В погребенном под ворохом листвы и бумаги офисе тем временем вяло копошится журналистская братия. Давеча передо мной разыгрался перенасыщенный страстями абсурдистский спектакль. Коллега мой Иван по доброте душевной одолжил свое средство передвижения приятелю, приятель же, озаботившись проблемами потребления алкоголя, укатил загород на электричке, оставив ключи от средства передвижения в своей квартире, запертой как полагается. Ваня, пав очередной жертвой Купидона, возжелал средство передвижения обратно, дабы возить на нем объект пылкой страсти. Узнав, что рандеву отменяется, он рвал на себе кислотно-зеленые волосы и оглушительно стенал, принуждая мой воспаленный мозг скручиваться в спираль.



- Давай с соседского балкона в его квартиру слазим? - предлагал Иван журналисту Антону.

- Так ведь балкон тоже закрыт, - возражал Антон.

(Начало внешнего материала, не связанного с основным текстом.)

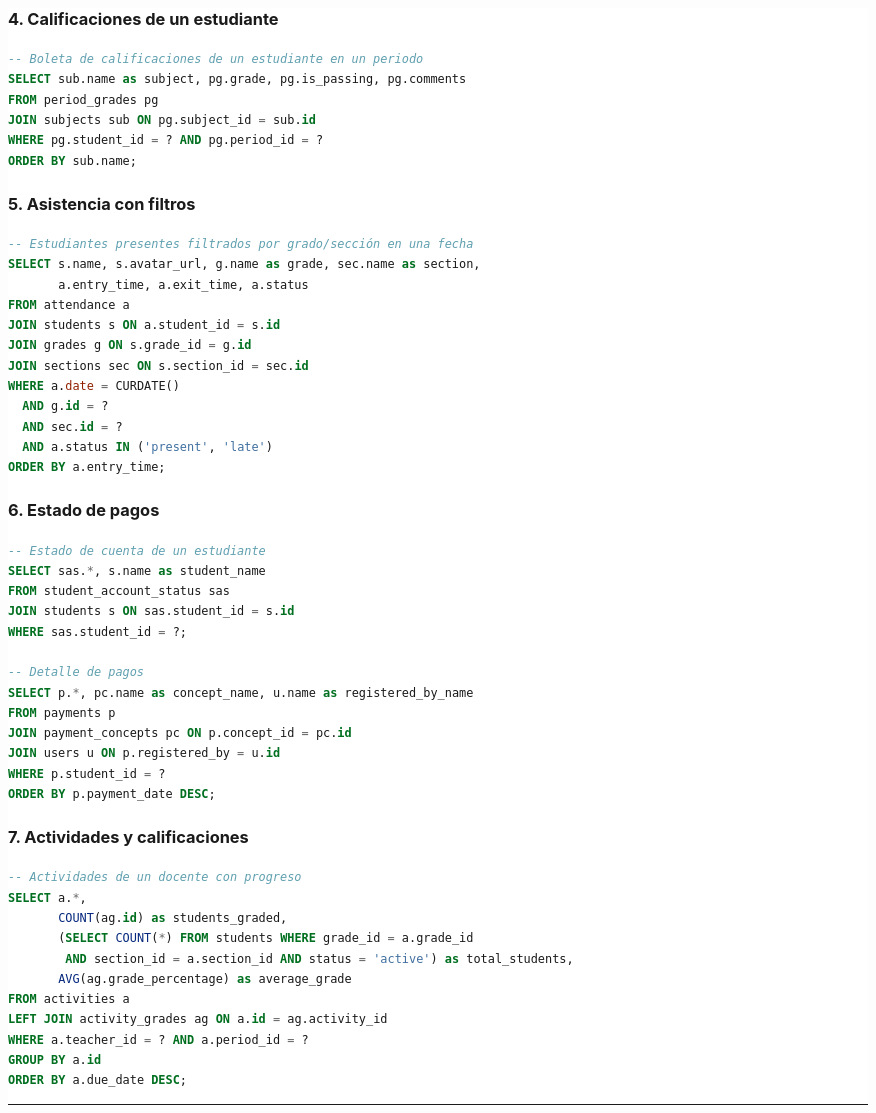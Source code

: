 ### 4. Calificaciones de un estudiante
```sql
-- Boleta de calificaciones de un estudiante en un periodo
SELECT sub.name as subject, pg.grade, pg.is_passing, pg.comments
FROM period_grades pg
JOIN subjects sub ON pg.subject_id = sub.id
WHERE pg.student_id = ? AND pg.period_id = ?
ORDER BY sub.name;
```

### 5. Asistencia con filtros
```sql
-- Estudiantes presentes filtrados por grado/sección en una fecha
SELECT s.name, s.avatar_url, g.name as grade, sec.name as section,
       a.entry_time, a.exit_time, a.status
FROM attendance a
JOIN students s ON a.student_id = s.id
JOIN grades g ON s.grade_id = g.id
JOIN sections sec ON s.section_id = sec.id
WHERE a.date = CURDATE()
  AND g.id = ? 
  AND sec.id = ?
  AND a.status IN ('present', 'late')
ORDER BY a.entry_time;
```

### 6. Estado de pagos
```sql
-- Estado de cuenta de un estudiante
SELECT sas.*, s.name as student_name
FROM student_account_status sas
JOIN students s ON sas.student_id = s.id
WHERE sas.student_id = ?;

-- Detalle de pagos
SELECT p.*, pc.name as concept_name, u.name as registered_by_name
FROM payments p
JOIN payment_concepts pc ON p.concept_id = pc.id
JOIN users u ON p.registered_by = u.id
WHERE p.student_id = ?
ORDER BY p.payment_date DESC;
```

### 7. Actividades y calificaciones
```sql
-- Actividades de un docente con progreso
SELECT a.*, 
       COUNT(ag.id) as students_graded,
       (SELECT COUNT(*) FROM students WHERE grade_id = a.grade_id 
        AND section_id = a.section_id AND status = 'active') as total_students,
       AVG(ag.grade_percentage) as average_grade
FROM activities a
LEFT JOIN activity_grades ag ON a.id = ag.activity_id
WHERE a.teacher_id = ? AND a.period_id = ?
GROUP BY a.id
ORDER BY a.due_date DESC;
```

---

- Балкон из стекла, - Ванина логика всегда восхищала меня своей неординарностью. - Он не может быть закрыт.

Я тем временем благоразумно притворялся мертвым. Однако мое лицедейство не уберегло меня от участия в автомобильной драме.

- Выручайте, - проникновенно сказал Ваня, усевшись напротив меня. - Помогите мне.

- Как, Вы полагаете, я достану Вам ключи из запертой квартиры? - поинтересовался я.

- Милый мой, Вы же у нас известный дистрофик, - ласково увещевал Ваня. - Просочитесь.



По стылым улицам растекаются запахи прели и плесени, чугунные ограды парков графичным узором темнеют на фоне порыжевшей листвы, тонко скрипят покачивающиеся на ветру калитки. Отсыревшие, продрогшие дома опасливо косятся на меня темными проемами окон, вода в Свислочи черная, как летняя гроза. Питаюсь кофе, вином и имиграном, сплю как убитый, бодрствую как убитый, пишу чушь.